I am using Python 3.10.6 and Miniconda 3
What I'm trying to do is write a python script which will open a .cmd file. simple enough, but the problem is it has to be opened in anaconda. I've been able to have my script open the .cmd through the standard command line, and I've been able to have the script open anaconda. But I'm unable to do both in sequence, open the anaconda terminal and then pass a command to it, instructing it to open the .cmd
opening anaconda:
path = 'C:\\Users\...\shortcuts\\conda.lnk'
cmds = 'C:\\Users\\...test.cmd'
cmd_result = subprocess.run(path, shell=True, check=True,
stdout=subprocess.PIPE,
stderr=subprocess.PIPE,
universal_newlines=True,
text=True )
print(cmd_result.args)
print(cmd_result.stdout)
this works properly when i open either anaconda path or test.cmd directly using the subprocess.run function. but when I attempt to open test.cmd as a command argument in the anaconda terminal, it doesn't work
path = 'C:\\Users\...\shortcuts\\conda.lnk'
cmds = [path,'/C','C:\\Users\\...test.cmd']
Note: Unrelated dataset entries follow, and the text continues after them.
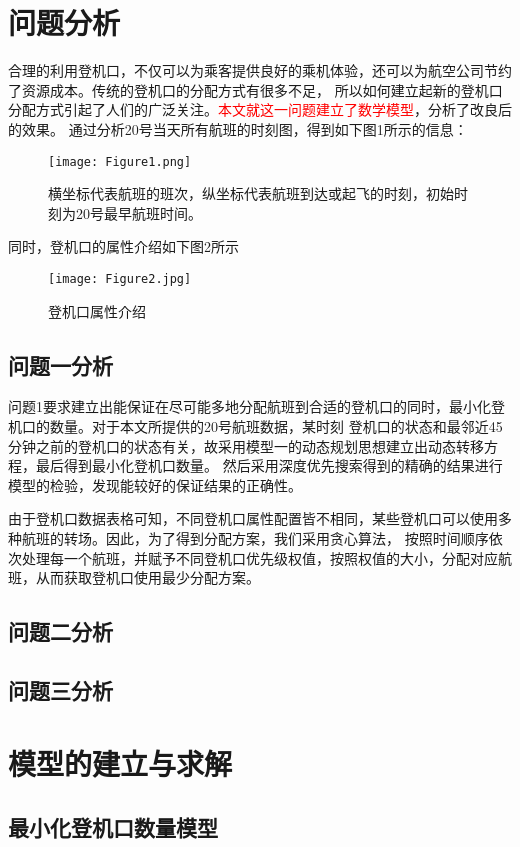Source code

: \documentclass[bwprint]{gmcmthesis}
\begin{document}
\section{问题分析}
合理的利用登机口，不仅可以为乘客提供良好的乘机体验，还可以为航空公司节约了资源成本。传统的登机口的分配方式有很多不足，
所以如何建立起新的登机口分配方式引起了人们的广泛关注。\textcolor{red}{本文就这一问题建立了数学模型}，分析了改良后的效果。
通过分析20号当天所有航班的时刻图，得到如下图1所示的信息：
\begin{figure}[!h]
\centering
\texttt{[image: Figure1.png]}
\caption{
横坐标代表航班的班次，纵坐标代表航班到达或起飞的时刻，初始时刻为20号最早航班时间。}
\end{figure}

同时，登机口的属性介绍如下图2所示
\begin{figure}[!h]
\centering
\texttt{[image: Figure2.jpg]}
\caption{登机口属性介绍}
\end{figure}
\subsection{问题一分析}
问题1要求建立出能保证在尽可能多地分配航班到合适的登机口的同时，最小化登机口的数量。对于本文所提供的20号航班数据，某时刻
登机口的状态和最邻近45分钟之前的登机口的状态有关，故采用模型一的动态规划思想建立出动态转移方程，最后得到最小化登机口数量。
然后采用深度优先搜索得到的精确的结果进行模型的检验，发现能较好的保证结果的正确性。

由于登机口数据表格可知，不同登机口属性配置皆不相同，某些登机口可以使用多种航班的转场。因此，为了得到分配方案，我们采用贪心算法，
按照时间顺序依次处理每一个航班，并赋予不同登机口优先级权值，按照权值的大小，分配对应航班，从而获取登机口使用最少分配方案。


\subsection{问题二分析}

\subsection{问题三分析}

\section{模型的建立与求解}

\subsection{最小化登机口数量模型}
\end{document}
cmd_result = subprocess.run(cmds, shell=True, check=True,
stdout=subprocess.PIPE,
stderr=subprocess.PIPE,
universal_newlines=True,
text=True )
I believe this is the relevant part of the error code it returns
File "C:\Users\...dream_restart_module.py", line 17, in dream_restart
cmd_result = subprocess.run(cmds, shell=True, check=True,
File "C:\Users\...Python310\lib\subprocess.py", line 524, in run
raise CalledProcessError(retcode, process.args,
subprocess.CalledProcessError: Command '['C:\\Users\\...shortcuts\\conda.lnk', '/C', 'C:\\Users\\...test.cmd']' returned non-zero exit status 1.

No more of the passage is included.